-->

How do computers differentiate between letters and

2019-07-19 02:25发布

问题:

I was just curious because 65 is the same as the letter A

If this is the wrong stack sorry.

回答1:

Short answer. They don't. Longer answer, every binary combination between 00000000 and 11111111 has a character representation in the ASCII character set. 01000001 just happens to be the first capital letter in the Latin alphabet that was designated over 30 years ago. There are other character sets, and code pages that represent different letter, numbers, non-printable and accented letters. It's entirely possible that the binary 01000001 could be a lower case z with a tilde over the top in a different character set. 'computers' don't know (or care) what a particular binary representation means to humans.



回答2:

"65 is the same as the letter A": It is true if you say it is. But not saying more than that isn't very useful.

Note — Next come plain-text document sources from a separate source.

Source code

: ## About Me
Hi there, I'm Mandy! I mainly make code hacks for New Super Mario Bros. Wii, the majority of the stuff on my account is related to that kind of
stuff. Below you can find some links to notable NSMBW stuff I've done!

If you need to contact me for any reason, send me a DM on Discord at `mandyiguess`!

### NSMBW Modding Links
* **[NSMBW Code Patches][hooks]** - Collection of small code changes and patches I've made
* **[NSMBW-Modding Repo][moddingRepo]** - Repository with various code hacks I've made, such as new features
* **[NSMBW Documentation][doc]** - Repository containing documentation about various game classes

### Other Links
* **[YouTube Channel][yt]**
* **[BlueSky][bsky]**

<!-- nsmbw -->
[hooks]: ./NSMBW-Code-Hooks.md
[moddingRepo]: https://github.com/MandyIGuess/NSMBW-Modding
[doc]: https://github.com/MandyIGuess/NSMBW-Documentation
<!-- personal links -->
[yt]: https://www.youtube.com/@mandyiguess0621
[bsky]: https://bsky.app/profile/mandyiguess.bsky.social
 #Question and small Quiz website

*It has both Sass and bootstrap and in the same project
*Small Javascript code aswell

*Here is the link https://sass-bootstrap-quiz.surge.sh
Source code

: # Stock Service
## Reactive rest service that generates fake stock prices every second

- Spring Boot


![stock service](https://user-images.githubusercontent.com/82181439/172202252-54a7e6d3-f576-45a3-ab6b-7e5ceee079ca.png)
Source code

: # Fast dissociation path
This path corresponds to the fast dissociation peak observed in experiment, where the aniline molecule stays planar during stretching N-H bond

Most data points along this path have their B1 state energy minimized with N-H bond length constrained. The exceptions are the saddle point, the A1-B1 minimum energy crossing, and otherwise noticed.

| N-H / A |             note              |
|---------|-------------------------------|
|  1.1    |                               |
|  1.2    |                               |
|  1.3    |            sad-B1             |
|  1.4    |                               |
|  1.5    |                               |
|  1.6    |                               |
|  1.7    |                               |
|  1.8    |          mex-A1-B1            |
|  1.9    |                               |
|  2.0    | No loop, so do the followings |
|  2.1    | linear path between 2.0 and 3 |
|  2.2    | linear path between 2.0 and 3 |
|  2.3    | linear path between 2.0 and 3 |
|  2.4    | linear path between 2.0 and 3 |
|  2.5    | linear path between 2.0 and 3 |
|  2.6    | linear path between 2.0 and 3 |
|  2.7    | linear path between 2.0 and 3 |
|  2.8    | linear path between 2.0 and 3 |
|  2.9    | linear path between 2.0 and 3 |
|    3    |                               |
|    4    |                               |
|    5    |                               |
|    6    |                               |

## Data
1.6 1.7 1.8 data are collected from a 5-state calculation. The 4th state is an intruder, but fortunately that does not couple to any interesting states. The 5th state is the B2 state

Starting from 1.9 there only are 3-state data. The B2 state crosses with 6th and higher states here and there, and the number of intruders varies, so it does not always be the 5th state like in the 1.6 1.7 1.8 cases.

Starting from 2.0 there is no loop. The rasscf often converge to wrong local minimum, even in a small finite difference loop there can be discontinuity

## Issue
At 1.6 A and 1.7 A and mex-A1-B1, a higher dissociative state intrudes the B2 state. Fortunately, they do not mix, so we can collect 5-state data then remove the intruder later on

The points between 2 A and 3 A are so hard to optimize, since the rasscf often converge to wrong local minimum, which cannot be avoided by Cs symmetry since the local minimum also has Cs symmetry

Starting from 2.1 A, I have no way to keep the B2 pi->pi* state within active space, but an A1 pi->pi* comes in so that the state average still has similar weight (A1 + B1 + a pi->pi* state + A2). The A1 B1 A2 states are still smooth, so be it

There is no text but encoded text. There are no numbers but encoded numbers. To the CPU, some number encodings are native, everything else is just undifferentiated data.

(Some data is just data for programs, other data is the CPU instructions of programs. It's a security problem if a CPU executes data as instructions inappropriately. Some architectures keep program data and instructions separate.)

Common native number encodings are signed and unsigned integers of 1, 2, 4, and 8 bytes and IEEE-754 single and double precision floating point numbers. Signed integers are usually two's-complement. Multi-byte integers have a byte ordering (or endianness) because on typical machines each byte is individually addressable. If a number encoding is not native, a program library is needed to process such data.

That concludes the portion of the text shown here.